분류문제입니다. 어떤 문제들 중에는 예측값이 discrete value인 경우가 있습니다. 예를 들면 넷플릭스 영화 시청 기록을 가지고 이 사람이 10대인지 20대인지와 같이 연령대를 맞추는 것입니다.

Regression

앞선 classification 문제와는 달리 연속적인(continuous value)로 예측값이 나오는 경우입니다. 판교에서 강남까지 택시를 탔을 경우 그 요금이 얼마나 나오는가 같은 문제가 Regression 문제가 될 수 있겠죠. 그런데 제가 처음 Regression이라는 단어를 접했을 때는 정말정말정말 와닿지 않았습니다. 사전을 찾으면 다음과 같이 나옵니다.

Regression : 후퇴, 복귀, 퇴화, 타락

????????????

아니 이 문제랑 후퇴, 복귀랑 무슨 상관인거지…라는 것이 제 생각의 흐름이었죠. 그런데 원서를 읽다가 이 단어에 대한 설명을 읽었고 그 내용은 다음과 같았습니다.

처음 Regression이라는 단어를 coin한(작명한) 통계학자가 아버지의 키가 작을 경우 아들의 키도 작다는 연관성을 그 당시에 알게 되었고, 그래서 이 단어를 붙였다.

그 책을 읽은지가 오래되어서 제 기억이 명확하지 않을 수 있기 때문에 혹시라도 틀린 내용이라면 댓글로 알려주세요!

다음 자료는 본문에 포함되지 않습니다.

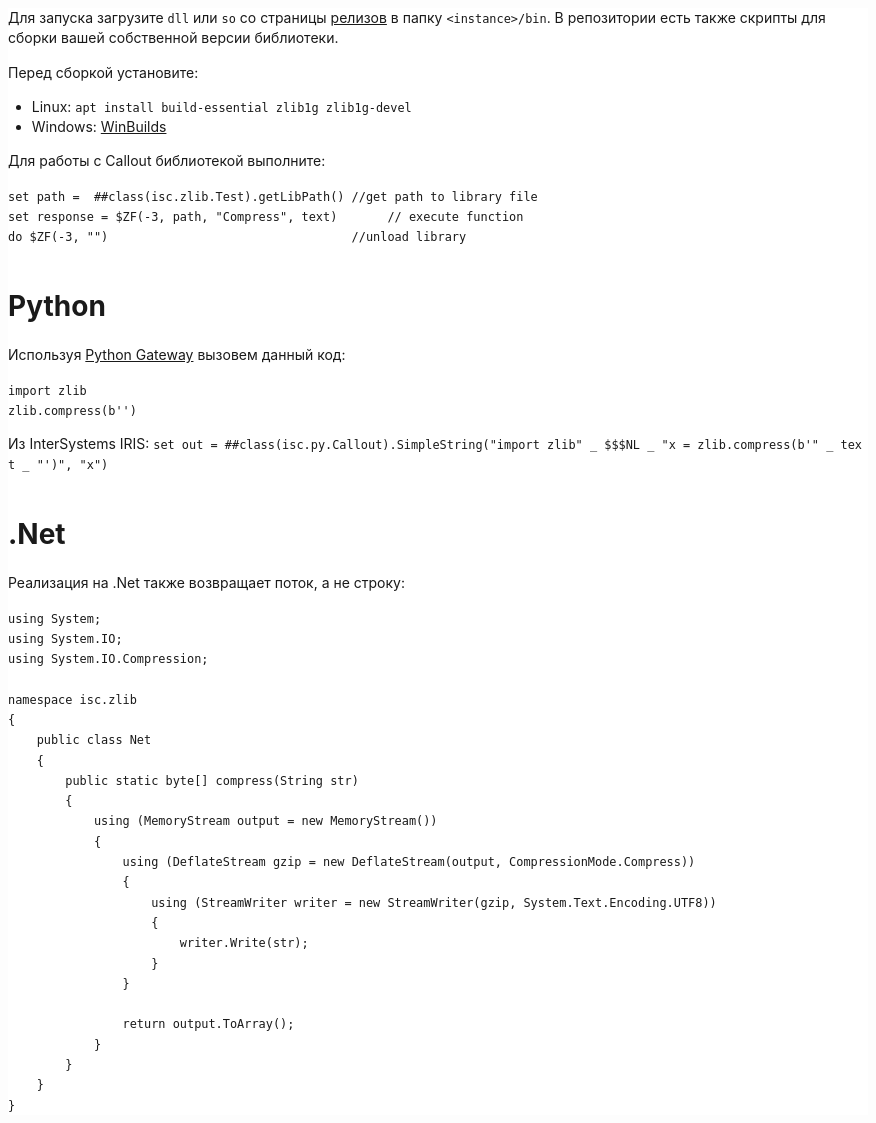 Для запуска загрузите `dll` или `so` со страницы [релизов](https://github.com/intersystems-ru/zlibisc/releases) в папку `<instance>/bin`. В репозитории есть также скрипты для сборки вашей собственной версии библиотеки. 

Перед сборкой установите:
- Linux: `apt install build-essential zlib1g zlib1g-devel`
- Windows: [WinBuilds](http://win-builds.org/doku.php)

Для работы с Callout библиотекой выполните:
```
set path =  ##class(isc.zlib.Test).getLibPath() //get path to library file
set response = $ZF(-3, path, "Compress", text)       // execute function
do $ZF(-3, "")                                  //unload library
```

# Python

Используя [Python Gateway](https://habr.com/ru/company/intersystems/blog/486984/) вызовем данный код:

```
import zlib
zlib.compress(b'')
```

Из InterSystems IRIS: `set out = ##class(isc.py.Callout).SimpleString("import zlib" _ $$$NL _ "x = zlib.compress(b'" _ text _ "')", "x")`

# .Net

Реализация на .Net также возвращает поток, а не строку:

```
using System;
using System.IO;
using System.IO.Compression;

namespace isc.zlib
{
    public class Net
    {
        public static byte[] compress(String str)
        {
            using (MemoryStream output = new MemoryStream())
            {
                using (DeflateStream gzip = new DeflateStream(output, CompressionMode.Compress))
                {
                    using (StreamWriter writer = new StreamWriter(gzip, System.Text.Encoding.UTF8))
                    {
                        writer.Write(str);
                    }
                }

                return output.ToArray();
            }
        }
    }
}
```

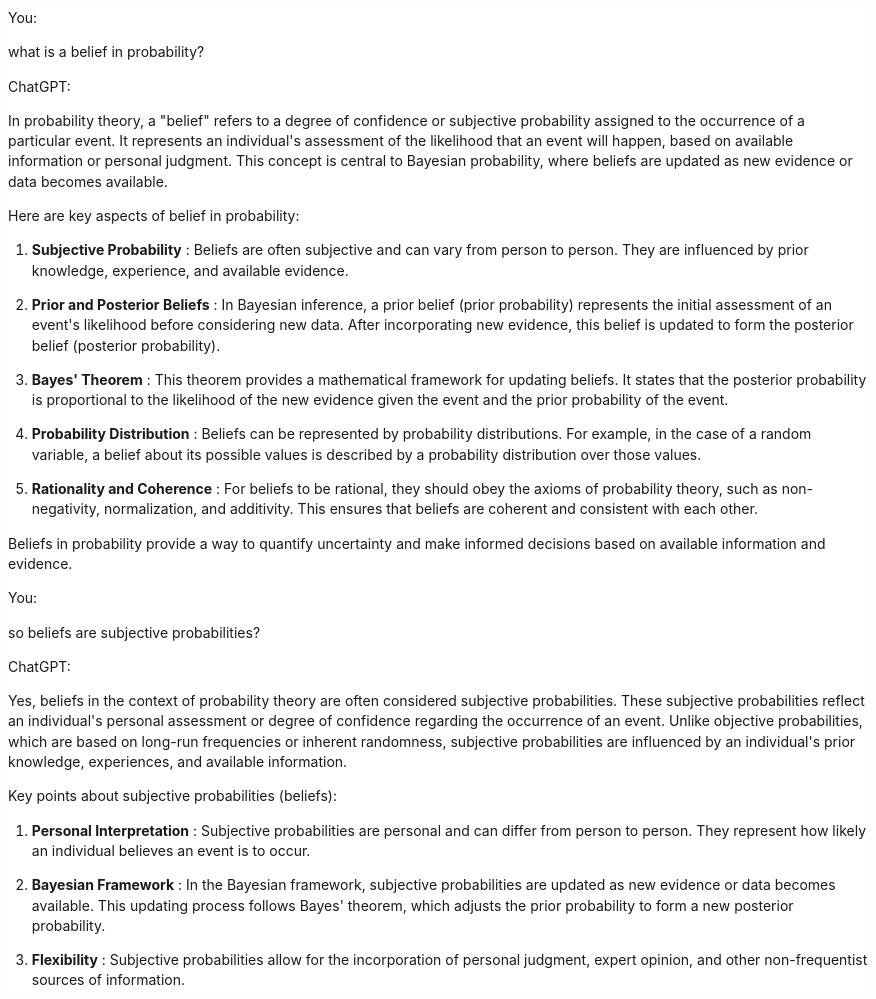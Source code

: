 
You: 

what is a belief in probability?

ChatGPT: 

In probability theory, a "belief" refers to a degree of confidence or subjective probability assigned to the occurrence of a particular event. It represents an individual's assessment of the likelihood that an event will happen, based on available information or personal judgment. This concept is central to Bayesian probability, where beliefs are updated as new evidence or data becomes available.

Here are key aspects of belief in probability:
 
1. **Subjective Probability** : Beliefs are often subjective and can vary from person to person. They are influenced by prior knowledge, experience, and available evidence.
 
2. **Prior and Posterior Beliefs** : In Bayesian inference, a prior belief (prior probability) represents the initial assessment of an event's likelihood before considering new data. After incorporating new evidence, this belief is updated to form the posterior belief (posterior probability).
 
3. **Bayes' Theorem** : This theorem provides a mathematical framework for updating beliefs. It states that the posterior probability is proportional to the likelihood of the new evidence given the event and the prior probability of the event.
 
4. **Probability Distribution** : Beliefs can be represented by probability distributions. For example, in the case of a random variable, a belief about its possible values is described by a probability distribution over those values.
 
5. **Rationality and Coherence** : For beliefs to be rational, they should obey the axioms of probability theory, such as non-negativity, normalization, and additivity. This ensures that beliefs are coherent and consistent with each other.

Beliefs in probability provide a way to quantify uncertainty and make informed decisions based on available information and evidence.

You: 

so beliefs are subjective probabilities?

ChatGPT: 

Yes, beliefs in the context of probability theory are often considered subjective probabilities. These subjective probabilities reflect an individual's personal assessment or degree of confidence regarding the occurrence of an event. Unlike objective probabilities, which are based on long-run frequencies or inherent randomness, subjective probabilities are influenced by an individual's prior knowledge, experiences, and available information.

Key points about subjective probabilities (beliefs):
 
1. **Personal Interpretation** : Subjective probabilities are personal and can differ from person to person. They represent how likely an individual believes an event is to occur.
 
2. **Bayesian Framework** : In the Bayesian framework, subjective probabilities are updated as new evidence or data becomes available. This updating process follows Bayes' theorem, which adjusts the prior probability to form a new posterior probability.
 
3. **Flexibility** : Subjective probabilities allow for the incorporation of personal judgment, expert opinion, and other non-frequentist sources of information.
 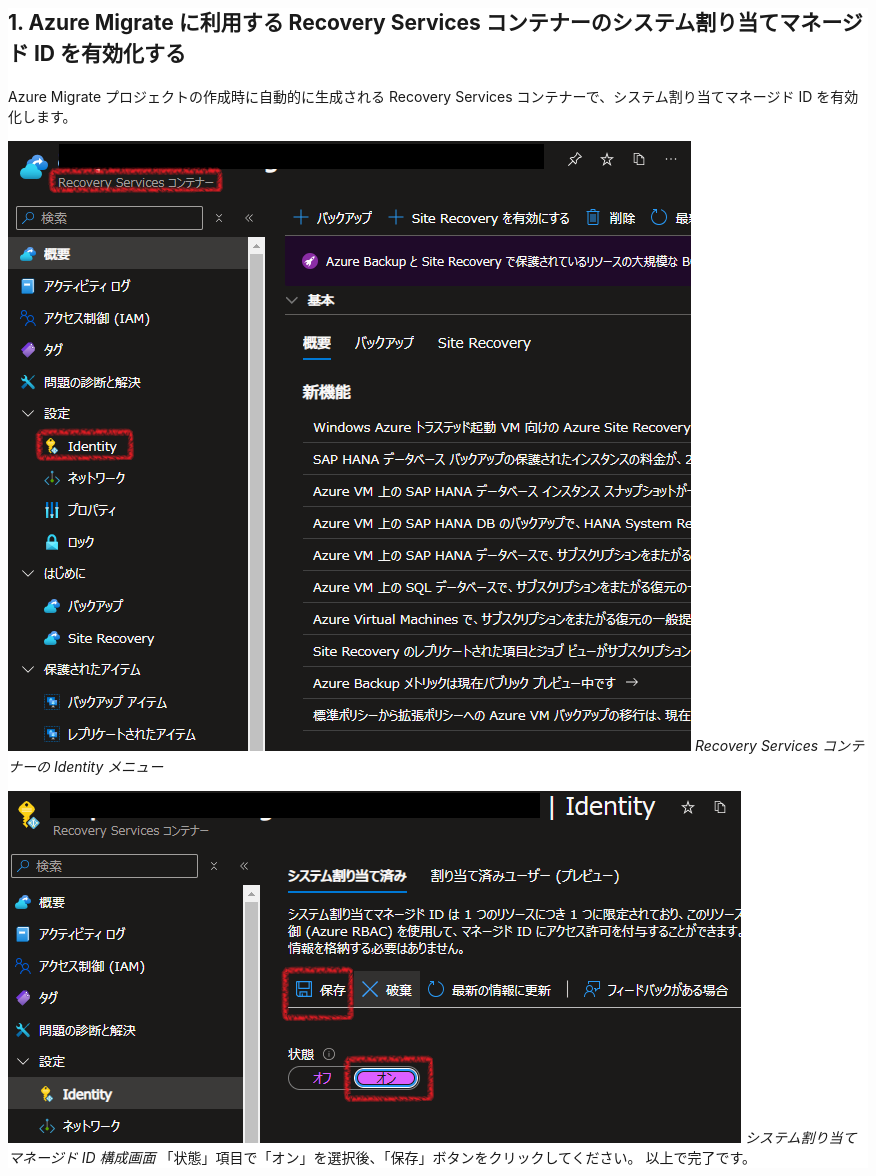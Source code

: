 ## 1. Azure Migrate に利用する Recovery Services コンテナーのシステム割り当てマネージド ID を有効化する

Azure Migrate プロジェクトの作成時に自動的に生成される Recovery Services コンテナーで、システム割り当てマネージド ID を有効化します。

![](/images/azure-migrate-cache-storage-article/006_recovery_sites_container_id_menu.png)
_Recovery Services コンテナーの Identity メニュー_

![](/images/azure-migrate-cache-storage-article/007_recovery_sites_container_said_enable.png)
_システム割り当てマネージド ID 構成画面_
「状態」項目で「オン」を選択後、「保存」ボタンをクリックしてください。
以上で完了です。
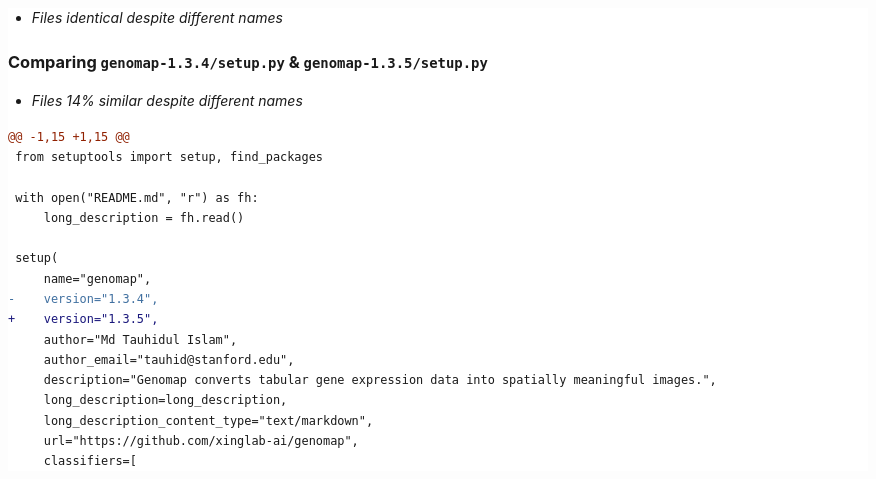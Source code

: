  * *Files identical despite different names*

### Comparing `genomap-1.3.4/setup.py` & `genomap-1.3.5/setup.py`

 * *Files 14% similar despite different names*

```diff
@@ -1,15 +1,15 @@
 from setuptools import setup, find_packages
 
 with open("README.md", "r") as fh:
     long_description = fh.read()
 
 setup(
     name="genomap",
-    version="1.3.4",
+    version="1.3.5",
     author="Md Tauhidul Islam",
     author_email="tauhid@stanford.edu",
     description="Genomap converts tabular gene expression data into spatially meaningful images.",
     long_description=long_description,
     long_description_content_type="text/markdown",
     url="https://github.com/xinglab-ai/genomap",
     classifiers=[
```

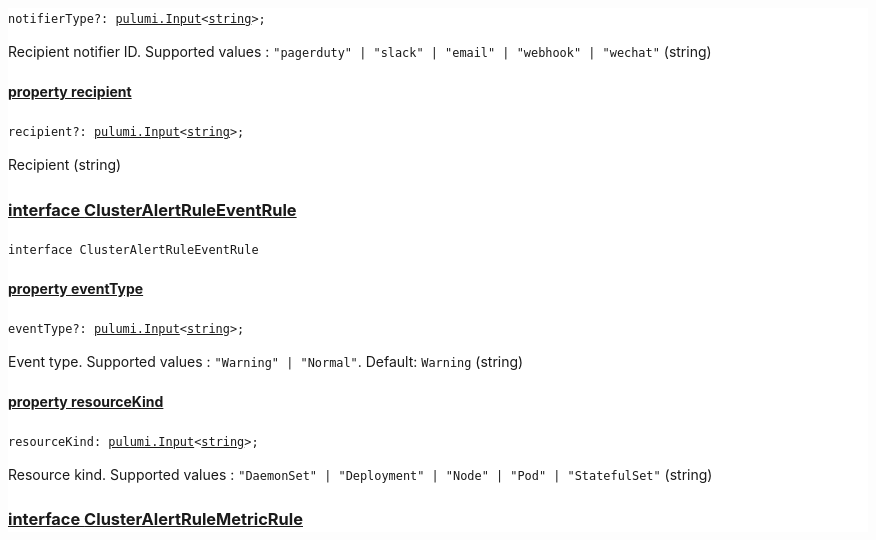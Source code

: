 <pre class="highlight"><code><span class='kd'></span>notifierType?: <a href='/docs/reference/pkg/nodejs/pulumi/pulumi/#Input'>pulumi.Input</a>&lt;<span class='kd'><a href='https://developer.mozilla.org/en-US/docs/Web/JavaScript/Reference/Global_Objects/String'>string</a></span>&gt;;</code></pre>

Recipient notifier ID. Supported values : `"pagerduty" | "slack" | "email" | "webhook" | "wechat"` (string)

<h4 class="pdoc-member-header" id="ClusterAlertGroupRecipient-recipient">
<a class="pdoc-child-name" href="https://github.com/pulumi/pulumi-rancher2/blob/b62afadd76bc0a1b072b81d6436061103b15157f/sdk/nodejs/types/input.ts#L240">property <b>recipient</b></a>
</h4>

<pre class="highlight"><code><span class='kd'></span>recipient?: <a href='/docs/reference/pkg/nodejs/pulumi/pulumi/#Input'>pulumi.Input</a>&lt;<span class='kd'><a href='https://developer.mozilla.org/en-US/docs/Web/JavaScript/Reference/Global_Objects/String'>string</a></span>&gt;;</code></pre>

Recipient (string)

<h3 class="pdoc-module-header" id="ClusterAlertRuleEventRule" data-link-title="ClusterAlertRuleEventRule">
    <a href="https://github.com/pulumi/pulumi-rancher2/blob/b62afadd76bc0a1b072b81d6436061103b15157f/sdk/nodejs/types/input.ts#L243">
        interface <strong>ClusterAlertRuleEventRule</strong>
    </a>
</h3>

<pre class="highlight"><code><span class='kr'>interface</span> <span class='nx'>ClusterAlertRuleEventRule</span></code></pre>
<h4 class="pdoc-member-header" id="ClusterAlertRuleEventRule-eventType">
<a class="pdoc-child-name" href="https://github.com/pulumi/pulumi-rancher2/blob/b62afadd76bc0a1b072b81d6436061103b15157f/sdk/nodejs/types/input.ts#L247">property <b>eventType</b></a>
</h4>

<pre class="highlight"><code><span class='kd'></span>eventType?: <a href='/docs/reference/pkg/nodejs/pulumi/pulumi/#Input'>pulumi.Input</a>&lt;<span class='kd'><a href='https://developer.mozilla.org/en-US/docs/Web/JavaScript/Reference/Global_Objects/String'>string</a></span>&gt;;</code></pre>

Event type. Supported values : `"Warning" | "Normal"`. Default: `Warning` (string)

<h4 class="pdoc-member-header" id="ClusterAlertRuleEventRule-resourceKind">
<a class="pdoc-child-name" href="https://github.com/pulumi/pulumi-rancher2/blob/b62afadd76bc0a1b072b81d6436061103b15157f/sdk/nodejs/types/input.ts#L251">property <b>resourceKind</b></a>
</h4>

<pre class="highlight"><code><span class='kd'></span>resourceKind: <a href='/docs/reference/pkg/nodejs/pulumi/pulumi/#Input'>pulumi.Input</a>&lt;<span class='kd'><a href='https://developer.mozilla.org/en-US/docs/Web/JavaScript/Reference/Global_Objects/String'>string</a></span>&gt;;</code></pre>

Resource kind. Supported values : `"DaemonSet" | "Deployment" | "Node" | "Pod" | "StatefulSet"` (string)

<h3 class="pdoc-module-header" id="ClusterAlertRuleMetricRule" data-link-title="ClusterAlertRuleMetricRule">
    <a href="https://github.com/pulumi/pulumi-rancher2/blob/b62afadd76bc0a1b072b81d6436061103b15157f/sdk/nodejs/types/input.ts#L254">
        interface <strong>ClusterAlertRuleMetricRule</strong>
    </a>
</h3>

각설하고, 이렇게 머신러닝에는 이렇게 유명한 두 개의 문제 종류가 있습니다. 물론, classification 문제라고 해서 regression으로 풀 수 없는 것도 아니고 vice versa이지만 그래도 문제 유형은 이런 것들이 있다는 것을 짚고 넘어가고 싶었습니다.

Machine Learning / Deep Learning

그렇다면 이때까지 머신러닝이 무엇인지와 문제 종류들을 설명했는데, 최근에 언론에서 이야기하는 딥러닝은 무엇일까요?

쉽게 말해서 딥러닝은 머신러닝에 포함됩니다.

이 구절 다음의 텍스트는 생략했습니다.